__Information supplied__:
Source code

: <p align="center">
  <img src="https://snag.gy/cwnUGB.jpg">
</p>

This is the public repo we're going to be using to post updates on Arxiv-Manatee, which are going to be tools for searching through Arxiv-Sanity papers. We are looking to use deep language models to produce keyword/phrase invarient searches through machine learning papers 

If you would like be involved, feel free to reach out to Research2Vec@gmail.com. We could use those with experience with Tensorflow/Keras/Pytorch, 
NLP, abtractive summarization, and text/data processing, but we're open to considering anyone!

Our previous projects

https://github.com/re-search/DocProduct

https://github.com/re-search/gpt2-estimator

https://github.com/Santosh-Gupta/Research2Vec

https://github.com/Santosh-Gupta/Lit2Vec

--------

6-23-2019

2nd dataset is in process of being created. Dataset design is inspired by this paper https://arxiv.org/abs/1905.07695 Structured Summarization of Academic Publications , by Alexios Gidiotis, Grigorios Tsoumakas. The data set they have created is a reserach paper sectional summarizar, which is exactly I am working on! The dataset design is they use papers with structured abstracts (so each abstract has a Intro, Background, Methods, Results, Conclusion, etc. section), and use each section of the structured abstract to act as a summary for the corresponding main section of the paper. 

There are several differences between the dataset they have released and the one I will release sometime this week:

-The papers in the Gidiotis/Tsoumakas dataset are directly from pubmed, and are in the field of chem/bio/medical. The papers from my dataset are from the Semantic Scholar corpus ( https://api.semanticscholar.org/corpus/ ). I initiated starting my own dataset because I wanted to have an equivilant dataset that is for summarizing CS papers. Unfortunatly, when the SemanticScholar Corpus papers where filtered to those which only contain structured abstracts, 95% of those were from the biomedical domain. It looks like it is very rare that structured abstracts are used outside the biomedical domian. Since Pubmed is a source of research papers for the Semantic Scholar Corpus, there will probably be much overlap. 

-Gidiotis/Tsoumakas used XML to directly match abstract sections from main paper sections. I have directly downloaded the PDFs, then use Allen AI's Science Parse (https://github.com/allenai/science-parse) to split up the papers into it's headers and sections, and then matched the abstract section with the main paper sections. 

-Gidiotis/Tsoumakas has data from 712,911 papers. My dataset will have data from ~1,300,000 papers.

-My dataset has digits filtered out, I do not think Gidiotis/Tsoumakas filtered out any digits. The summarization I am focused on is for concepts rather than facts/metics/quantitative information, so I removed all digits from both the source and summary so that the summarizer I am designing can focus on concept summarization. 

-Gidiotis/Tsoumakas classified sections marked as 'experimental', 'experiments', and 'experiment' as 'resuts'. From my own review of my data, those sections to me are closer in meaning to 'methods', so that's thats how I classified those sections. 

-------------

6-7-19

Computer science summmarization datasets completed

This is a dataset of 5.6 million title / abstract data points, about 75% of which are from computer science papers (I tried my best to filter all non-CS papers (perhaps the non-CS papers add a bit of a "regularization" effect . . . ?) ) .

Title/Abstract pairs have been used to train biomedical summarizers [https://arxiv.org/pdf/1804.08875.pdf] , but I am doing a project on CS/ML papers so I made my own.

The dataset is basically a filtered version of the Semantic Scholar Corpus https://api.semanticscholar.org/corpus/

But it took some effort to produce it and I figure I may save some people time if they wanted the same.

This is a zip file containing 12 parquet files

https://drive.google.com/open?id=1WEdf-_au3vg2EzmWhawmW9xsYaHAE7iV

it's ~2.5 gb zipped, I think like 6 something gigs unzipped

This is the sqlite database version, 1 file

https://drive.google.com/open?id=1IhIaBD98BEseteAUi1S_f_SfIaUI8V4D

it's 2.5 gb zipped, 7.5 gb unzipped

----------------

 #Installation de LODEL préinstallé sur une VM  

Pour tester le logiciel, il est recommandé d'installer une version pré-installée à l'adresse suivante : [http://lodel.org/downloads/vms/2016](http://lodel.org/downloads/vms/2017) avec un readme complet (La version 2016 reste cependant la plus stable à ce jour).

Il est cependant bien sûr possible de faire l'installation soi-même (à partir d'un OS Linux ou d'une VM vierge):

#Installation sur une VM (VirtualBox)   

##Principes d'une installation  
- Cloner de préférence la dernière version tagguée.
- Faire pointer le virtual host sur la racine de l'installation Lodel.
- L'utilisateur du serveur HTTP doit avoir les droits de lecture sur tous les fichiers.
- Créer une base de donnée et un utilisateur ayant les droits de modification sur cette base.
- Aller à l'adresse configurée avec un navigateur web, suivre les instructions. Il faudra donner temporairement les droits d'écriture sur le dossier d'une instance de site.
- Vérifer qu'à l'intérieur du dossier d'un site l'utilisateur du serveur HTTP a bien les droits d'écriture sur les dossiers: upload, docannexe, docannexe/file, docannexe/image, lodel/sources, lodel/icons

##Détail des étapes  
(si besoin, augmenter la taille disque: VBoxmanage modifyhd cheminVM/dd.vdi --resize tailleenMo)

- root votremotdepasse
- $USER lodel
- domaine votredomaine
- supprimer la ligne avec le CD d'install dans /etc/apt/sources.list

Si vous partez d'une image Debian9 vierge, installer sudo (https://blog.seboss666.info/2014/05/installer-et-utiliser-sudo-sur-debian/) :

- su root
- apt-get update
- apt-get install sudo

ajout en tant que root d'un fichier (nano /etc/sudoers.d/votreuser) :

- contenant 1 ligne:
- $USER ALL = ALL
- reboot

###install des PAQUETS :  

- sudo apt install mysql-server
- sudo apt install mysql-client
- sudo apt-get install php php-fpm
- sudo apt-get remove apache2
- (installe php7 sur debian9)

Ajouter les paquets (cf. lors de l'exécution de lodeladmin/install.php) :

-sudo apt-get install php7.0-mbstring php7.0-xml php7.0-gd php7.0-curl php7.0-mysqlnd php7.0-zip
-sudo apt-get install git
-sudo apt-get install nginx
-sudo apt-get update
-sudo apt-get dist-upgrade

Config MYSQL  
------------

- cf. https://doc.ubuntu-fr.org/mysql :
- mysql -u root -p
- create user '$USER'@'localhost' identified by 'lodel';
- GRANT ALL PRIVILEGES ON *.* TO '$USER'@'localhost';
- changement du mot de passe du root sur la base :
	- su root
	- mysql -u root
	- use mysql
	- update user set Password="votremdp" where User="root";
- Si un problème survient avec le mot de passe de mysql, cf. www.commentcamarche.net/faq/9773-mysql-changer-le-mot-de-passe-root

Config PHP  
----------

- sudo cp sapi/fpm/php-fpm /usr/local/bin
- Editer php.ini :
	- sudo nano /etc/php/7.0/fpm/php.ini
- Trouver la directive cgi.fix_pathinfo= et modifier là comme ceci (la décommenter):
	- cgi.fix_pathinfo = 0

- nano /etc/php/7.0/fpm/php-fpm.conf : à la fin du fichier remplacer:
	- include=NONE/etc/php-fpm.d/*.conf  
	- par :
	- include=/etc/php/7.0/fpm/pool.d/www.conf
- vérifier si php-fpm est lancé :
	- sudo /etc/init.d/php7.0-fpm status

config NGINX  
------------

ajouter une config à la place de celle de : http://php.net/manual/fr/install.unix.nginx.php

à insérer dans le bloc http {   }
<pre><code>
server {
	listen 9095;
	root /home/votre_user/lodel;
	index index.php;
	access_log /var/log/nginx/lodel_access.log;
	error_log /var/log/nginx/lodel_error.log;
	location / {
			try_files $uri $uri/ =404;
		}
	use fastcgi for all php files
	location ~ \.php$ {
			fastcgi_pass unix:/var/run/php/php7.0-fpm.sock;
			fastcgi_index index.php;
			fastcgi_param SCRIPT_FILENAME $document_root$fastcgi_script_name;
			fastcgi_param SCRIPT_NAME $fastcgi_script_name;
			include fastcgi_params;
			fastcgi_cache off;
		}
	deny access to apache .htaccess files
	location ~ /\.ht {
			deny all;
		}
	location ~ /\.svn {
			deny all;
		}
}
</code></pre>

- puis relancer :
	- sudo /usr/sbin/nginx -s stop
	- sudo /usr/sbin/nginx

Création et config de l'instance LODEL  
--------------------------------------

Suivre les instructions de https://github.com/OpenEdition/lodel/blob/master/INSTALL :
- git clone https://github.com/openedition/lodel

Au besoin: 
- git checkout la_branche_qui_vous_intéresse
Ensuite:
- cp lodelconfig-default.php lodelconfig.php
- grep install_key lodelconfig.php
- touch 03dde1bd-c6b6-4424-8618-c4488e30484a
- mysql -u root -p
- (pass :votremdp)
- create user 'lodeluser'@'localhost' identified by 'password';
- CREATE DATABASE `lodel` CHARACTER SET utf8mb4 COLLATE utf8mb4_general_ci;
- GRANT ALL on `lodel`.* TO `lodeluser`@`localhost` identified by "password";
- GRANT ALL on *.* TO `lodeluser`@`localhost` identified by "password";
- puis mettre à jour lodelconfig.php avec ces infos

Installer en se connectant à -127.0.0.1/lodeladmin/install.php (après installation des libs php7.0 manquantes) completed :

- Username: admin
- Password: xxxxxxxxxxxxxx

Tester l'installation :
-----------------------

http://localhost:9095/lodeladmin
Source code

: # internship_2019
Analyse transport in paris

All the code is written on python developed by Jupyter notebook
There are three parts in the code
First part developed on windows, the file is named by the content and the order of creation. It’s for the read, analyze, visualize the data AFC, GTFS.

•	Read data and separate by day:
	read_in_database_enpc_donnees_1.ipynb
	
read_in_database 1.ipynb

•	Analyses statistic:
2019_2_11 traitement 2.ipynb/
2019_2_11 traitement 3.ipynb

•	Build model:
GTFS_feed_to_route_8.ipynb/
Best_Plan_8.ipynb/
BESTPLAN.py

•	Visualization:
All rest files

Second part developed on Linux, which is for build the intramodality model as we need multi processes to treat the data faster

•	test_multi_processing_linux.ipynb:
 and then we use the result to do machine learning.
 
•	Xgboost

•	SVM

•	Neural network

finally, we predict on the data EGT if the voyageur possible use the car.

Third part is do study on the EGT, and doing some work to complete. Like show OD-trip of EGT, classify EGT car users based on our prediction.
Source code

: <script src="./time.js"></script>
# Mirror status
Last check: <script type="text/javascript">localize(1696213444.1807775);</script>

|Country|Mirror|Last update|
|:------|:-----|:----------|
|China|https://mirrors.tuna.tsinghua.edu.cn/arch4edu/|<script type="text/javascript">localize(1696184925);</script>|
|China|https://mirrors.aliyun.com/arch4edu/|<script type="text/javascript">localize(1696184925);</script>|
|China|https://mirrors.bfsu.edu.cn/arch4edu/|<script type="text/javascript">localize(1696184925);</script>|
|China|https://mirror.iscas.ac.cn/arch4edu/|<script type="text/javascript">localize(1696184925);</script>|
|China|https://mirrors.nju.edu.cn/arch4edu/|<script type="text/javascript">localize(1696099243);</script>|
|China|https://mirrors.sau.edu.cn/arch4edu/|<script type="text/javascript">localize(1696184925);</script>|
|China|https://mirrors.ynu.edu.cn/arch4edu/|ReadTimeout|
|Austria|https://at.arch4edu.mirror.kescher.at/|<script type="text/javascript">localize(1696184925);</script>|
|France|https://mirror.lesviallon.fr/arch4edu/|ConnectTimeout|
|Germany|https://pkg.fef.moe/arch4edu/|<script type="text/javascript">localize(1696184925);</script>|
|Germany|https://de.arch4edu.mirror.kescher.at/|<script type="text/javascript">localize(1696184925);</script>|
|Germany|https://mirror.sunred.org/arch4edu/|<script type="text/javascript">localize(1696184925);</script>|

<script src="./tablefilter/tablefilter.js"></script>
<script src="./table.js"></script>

__Task statement__: Repeat only the lines above, from the first line of the entries through the line that contains "-The papers in", including both ends.

__Output for this exercise__:
Source code

: <p align="center">
  <img src="https://snag.gy/cwnUGB.jpg">
</p>

This is the public repo we're going to be using to post updates on Arxiv-Manatee, which are going to be tools for searching through Arxiv-Sanity papers. We are looking to use deep language models to produce keyword/phrase invarient searches through machine learning papers 

If you would like be involved, feel free to reach out to Research2Vec@gmail.com. We could use those with experience with Tensorflow/Keras/Pytorch, 
NLP, abtractive summarization, and text/data processing, but we're open to considering anyone!

Our previous projects

https://github.com/re-search/DocProduct

https://github.com/re-search/gpt2-estimator

https://github.com/Santosh-Gupta/Research2Vec

https://github.com/Santosh-Gupta/Lit2Vec

--------

6-23-2019

2nd dataset is in process of being created. Dataset design is inspired by this paper https://arxiv.org/abs/1905.07695 Structured Summarization of Academic Publications , by Alexios Gidiotis, Grigorios Tsoumakas. The data set they have created is a reserach paper sectional summarizar, which is exactly I am working on! The dataset design is they use papers with structured abstracts (so each abstract has a Intro, Background, Methods, Results, Conclusion, etc. section), and use each section of the structured abstract to act as a summary for the corresponding main section of the paper. 

There are several differences between the dataset they have released and the one I will release sometime this week:

-The papers in the Gidiotis/Tsoumakas dataset are directly from pubmed, and are in the field of chem/bio/medical. The papers from my dataset are from the Semantic Scholar corpus ( https://api.semanticscholar.org/corpus/ ). I initiated starting my own dataset because I wanted to have an equivilant dataset that is for summarizing CS papers. Unfortunatly, when the SemanticScholar Corpus papers where filtered to those which only contain structured abstracts, 95% of those were from the biomedical domain. It looks like it is very rare that structured abstracts are used outside the biomedical domian. Since Pubmed is a source of research papers for the Semantic Scholar Corpus, there will probably be much overlap. 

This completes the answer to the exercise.